- Course: Arabic and Middle Eastern Studies
Please tell us a bit about yourself and your background?
I was born in England to English parents but grew up in Cyprus until the age of 17. I moved back to England for Sixth Form. I took two gap years before starting university, working as an assistant manager at a cafe/delicatessen in Oxford. Before learning Arabic, I studied French and Greek up until A Level.
What made you want to apply to your course and to Leeds?
I wanted to study languages and so applied to lots of different universities to study various languages. I was accepted to the University of Leeds to study Arabic and French (I changed my course to Arabic and Middle Eastern Studies at the start of my third year) and thought that Arabic would be something completely different and a good challenge for me!
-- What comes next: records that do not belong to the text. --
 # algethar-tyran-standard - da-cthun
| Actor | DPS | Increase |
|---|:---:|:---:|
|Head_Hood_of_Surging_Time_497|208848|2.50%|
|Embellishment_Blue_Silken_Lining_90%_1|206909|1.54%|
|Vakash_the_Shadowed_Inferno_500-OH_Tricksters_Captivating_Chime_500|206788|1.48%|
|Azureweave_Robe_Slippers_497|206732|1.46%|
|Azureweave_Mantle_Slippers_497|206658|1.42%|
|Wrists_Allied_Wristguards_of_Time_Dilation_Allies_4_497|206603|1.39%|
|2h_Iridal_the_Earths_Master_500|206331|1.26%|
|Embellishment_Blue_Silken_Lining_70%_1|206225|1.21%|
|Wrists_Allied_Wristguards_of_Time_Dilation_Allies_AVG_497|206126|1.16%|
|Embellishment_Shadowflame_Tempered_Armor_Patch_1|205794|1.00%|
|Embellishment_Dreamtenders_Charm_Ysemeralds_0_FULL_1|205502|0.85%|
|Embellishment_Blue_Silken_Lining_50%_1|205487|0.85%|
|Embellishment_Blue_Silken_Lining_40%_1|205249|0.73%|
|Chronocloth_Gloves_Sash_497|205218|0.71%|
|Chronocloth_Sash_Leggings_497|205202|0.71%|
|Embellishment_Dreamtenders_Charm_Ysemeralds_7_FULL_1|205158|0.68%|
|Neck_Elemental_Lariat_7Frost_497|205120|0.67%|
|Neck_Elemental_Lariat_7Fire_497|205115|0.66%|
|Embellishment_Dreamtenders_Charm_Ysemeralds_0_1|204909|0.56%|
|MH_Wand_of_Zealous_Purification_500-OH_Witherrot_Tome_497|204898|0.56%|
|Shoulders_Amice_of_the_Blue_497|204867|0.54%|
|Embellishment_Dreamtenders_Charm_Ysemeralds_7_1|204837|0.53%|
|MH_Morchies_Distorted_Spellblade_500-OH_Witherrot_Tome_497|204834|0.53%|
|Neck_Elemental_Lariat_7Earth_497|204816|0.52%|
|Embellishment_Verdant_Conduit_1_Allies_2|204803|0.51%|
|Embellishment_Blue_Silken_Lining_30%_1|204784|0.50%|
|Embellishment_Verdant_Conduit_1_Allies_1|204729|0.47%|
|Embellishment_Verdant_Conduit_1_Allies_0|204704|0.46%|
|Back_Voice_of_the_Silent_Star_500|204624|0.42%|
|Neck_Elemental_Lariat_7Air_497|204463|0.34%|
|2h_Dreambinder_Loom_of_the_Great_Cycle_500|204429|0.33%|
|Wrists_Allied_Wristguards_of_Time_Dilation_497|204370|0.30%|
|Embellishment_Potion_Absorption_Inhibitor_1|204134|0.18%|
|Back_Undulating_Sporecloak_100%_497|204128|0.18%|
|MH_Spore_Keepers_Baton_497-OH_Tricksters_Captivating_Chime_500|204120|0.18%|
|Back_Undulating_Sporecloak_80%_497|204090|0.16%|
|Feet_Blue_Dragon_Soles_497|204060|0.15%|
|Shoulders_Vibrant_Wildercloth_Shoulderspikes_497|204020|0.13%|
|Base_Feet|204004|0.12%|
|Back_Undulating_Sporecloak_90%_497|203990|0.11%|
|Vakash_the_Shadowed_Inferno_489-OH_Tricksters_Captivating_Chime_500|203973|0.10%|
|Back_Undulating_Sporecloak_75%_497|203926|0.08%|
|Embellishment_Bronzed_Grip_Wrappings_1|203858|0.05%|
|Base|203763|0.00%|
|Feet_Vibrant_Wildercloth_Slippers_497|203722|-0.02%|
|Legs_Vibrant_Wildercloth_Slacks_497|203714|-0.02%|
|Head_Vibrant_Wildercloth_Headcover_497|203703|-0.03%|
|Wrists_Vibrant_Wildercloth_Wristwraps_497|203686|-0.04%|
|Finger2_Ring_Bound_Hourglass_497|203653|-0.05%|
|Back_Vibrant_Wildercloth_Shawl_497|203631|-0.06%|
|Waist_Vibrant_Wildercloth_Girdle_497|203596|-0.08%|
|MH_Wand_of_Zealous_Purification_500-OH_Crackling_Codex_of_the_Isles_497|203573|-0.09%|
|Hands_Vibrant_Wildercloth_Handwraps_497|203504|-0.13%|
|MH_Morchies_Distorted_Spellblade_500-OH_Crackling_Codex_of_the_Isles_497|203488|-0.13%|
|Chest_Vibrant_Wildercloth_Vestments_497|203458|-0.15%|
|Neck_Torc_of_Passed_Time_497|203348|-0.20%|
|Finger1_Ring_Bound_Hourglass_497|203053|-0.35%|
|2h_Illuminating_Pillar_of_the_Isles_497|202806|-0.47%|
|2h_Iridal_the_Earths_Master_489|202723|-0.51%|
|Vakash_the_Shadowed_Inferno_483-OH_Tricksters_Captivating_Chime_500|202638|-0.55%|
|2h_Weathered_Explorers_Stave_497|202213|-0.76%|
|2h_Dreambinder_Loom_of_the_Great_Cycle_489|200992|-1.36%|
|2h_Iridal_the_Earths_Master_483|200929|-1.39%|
To be completely honest, I wasn’t really sure what subject I wanted to study or what I wanted to do in the future but after my first week of studying Arabic, I realised that it was the best decision I could have made.
What is it that makes you passionate about your area of study?
I am passionate about languages and now, I am fascinated by the Arabic Language. I find that, because of its root and pattern system, it is very logical and if I don’t know an answer, I can generally work it out using this system. It is a rich and complex language and I feel that I will always be learning new grammatical structures, vocabulary and writing styles. My Middle Eastern Studies modules are very interesting and particularly important in this day in age. They will help me to have a solid foundation of knowledge to prepare me for when I travel to/ work in the Middle East.
What aspects of the course did you enjoy the most?
The best part about my course is the Year Abroad. I spent the year in Fes, Morocco and had the opportunity to live with a host family who helped me to improve my speaking and listening skills. I met students from all over the world, learnt a fair amount of the Moroccan dialect and was able to gain an insight into the Moroccan way of life and culture. It was an unforgettable adventure, filled with travelling, exotic food, an endless supply of mint tea and a lot of eye-opening experiences. Most universities send their students on their Year Abroad in the third year but I think that going in my second year was so much more valuable. When I arrived, I felt like I didn’t understand a thing and my language skills were very limited but being surrounded by people who could not speak my language forced me to learn so much more quickly than if I had been in a classroom in Leeds.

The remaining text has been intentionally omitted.